Start of Block

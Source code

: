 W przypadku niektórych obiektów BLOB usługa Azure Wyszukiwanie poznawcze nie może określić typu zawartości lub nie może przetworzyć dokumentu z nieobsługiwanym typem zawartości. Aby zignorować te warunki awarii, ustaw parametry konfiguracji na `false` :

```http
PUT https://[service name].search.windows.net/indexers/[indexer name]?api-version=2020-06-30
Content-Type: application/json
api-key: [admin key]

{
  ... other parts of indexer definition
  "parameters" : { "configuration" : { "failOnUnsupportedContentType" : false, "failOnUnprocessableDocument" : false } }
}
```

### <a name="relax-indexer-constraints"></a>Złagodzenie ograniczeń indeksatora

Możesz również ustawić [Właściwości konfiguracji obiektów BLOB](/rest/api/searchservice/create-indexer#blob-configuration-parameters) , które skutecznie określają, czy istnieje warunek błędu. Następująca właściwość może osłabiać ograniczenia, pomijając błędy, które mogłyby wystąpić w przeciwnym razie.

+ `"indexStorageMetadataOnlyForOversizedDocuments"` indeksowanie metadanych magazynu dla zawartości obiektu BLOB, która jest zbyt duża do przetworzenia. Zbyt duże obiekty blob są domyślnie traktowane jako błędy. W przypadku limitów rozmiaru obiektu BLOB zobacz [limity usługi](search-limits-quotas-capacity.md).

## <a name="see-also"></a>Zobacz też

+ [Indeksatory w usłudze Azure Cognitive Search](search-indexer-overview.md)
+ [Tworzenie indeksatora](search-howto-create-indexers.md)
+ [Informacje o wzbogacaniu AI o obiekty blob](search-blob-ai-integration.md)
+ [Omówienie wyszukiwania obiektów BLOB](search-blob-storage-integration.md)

End of Block

» **Work item**
Copy each line holding the word "configuration" from the listing above.

» **Answer area**
  "parameters" : { "configuration" : { "failOnUnsupportedContentType" : false, "failOnUnprocessableDocument" : false } }
Możesz również ustawić [Właściwości konfiguracji obiektów BLOB](/rest/api/searchservice/create-indexer#blob-configuration-parameters) , które skutecznie określają, czy istnieje warunek błędu. Następująca właściwość może osłabiać ograniczenia, pomijając błędy, które mogłyby wystąpić w przeciwnym razie.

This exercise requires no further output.